▸ **What to do**: Using the records below, transcribe word for word the stretch from the line that contains "-556,899.81" through the line that contains "- **Largest Contentful Paint (LCP):** < 2.5s", both end lines included, and nothing else.

(Source records)
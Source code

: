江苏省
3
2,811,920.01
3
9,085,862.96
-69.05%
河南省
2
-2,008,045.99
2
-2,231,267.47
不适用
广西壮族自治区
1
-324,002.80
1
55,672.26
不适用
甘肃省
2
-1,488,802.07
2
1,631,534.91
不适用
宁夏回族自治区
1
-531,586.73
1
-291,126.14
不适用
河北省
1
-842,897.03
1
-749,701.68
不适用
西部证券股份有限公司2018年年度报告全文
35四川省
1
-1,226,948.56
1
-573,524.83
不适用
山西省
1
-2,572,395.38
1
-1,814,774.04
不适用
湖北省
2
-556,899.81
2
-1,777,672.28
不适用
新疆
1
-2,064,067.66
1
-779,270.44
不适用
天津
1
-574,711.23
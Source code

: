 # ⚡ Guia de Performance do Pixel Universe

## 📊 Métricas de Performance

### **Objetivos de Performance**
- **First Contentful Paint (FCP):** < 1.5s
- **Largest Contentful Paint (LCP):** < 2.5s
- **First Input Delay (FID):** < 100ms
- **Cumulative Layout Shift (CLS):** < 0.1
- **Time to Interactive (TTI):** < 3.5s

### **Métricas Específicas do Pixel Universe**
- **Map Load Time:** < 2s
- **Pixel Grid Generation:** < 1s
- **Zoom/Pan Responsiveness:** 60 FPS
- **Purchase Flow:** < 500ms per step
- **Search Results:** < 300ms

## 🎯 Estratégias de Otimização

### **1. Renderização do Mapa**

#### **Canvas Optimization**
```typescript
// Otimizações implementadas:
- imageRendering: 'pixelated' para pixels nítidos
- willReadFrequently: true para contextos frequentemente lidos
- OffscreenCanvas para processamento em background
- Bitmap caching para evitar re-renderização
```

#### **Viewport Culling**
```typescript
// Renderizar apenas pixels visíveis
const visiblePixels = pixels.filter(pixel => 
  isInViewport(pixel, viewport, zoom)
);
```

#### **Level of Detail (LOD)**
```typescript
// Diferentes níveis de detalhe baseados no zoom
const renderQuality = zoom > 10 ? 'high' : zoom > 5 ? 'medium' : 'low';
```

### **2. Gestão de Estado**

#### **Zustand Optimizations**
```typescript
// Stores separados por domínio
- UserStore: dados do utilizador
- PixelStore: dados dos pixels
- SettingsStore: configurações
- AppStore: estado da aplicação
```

▸ **Solution for this exercise**:
-556,899.81
2
-1,777,672.28
不适用
新疆
1
-2,064,067.66
1
-779,270.44
不适用
天津
1
-574,711.23
Source code

: # ⚡ Guia de Performance do Pixel Universe

## 📊 Métricas de Performance

### **Objetivos de Performance**
- **First Contentful Paint (FCP):** < 1.5s
- **Largest Contentful Paint (LCP):** < 2.5s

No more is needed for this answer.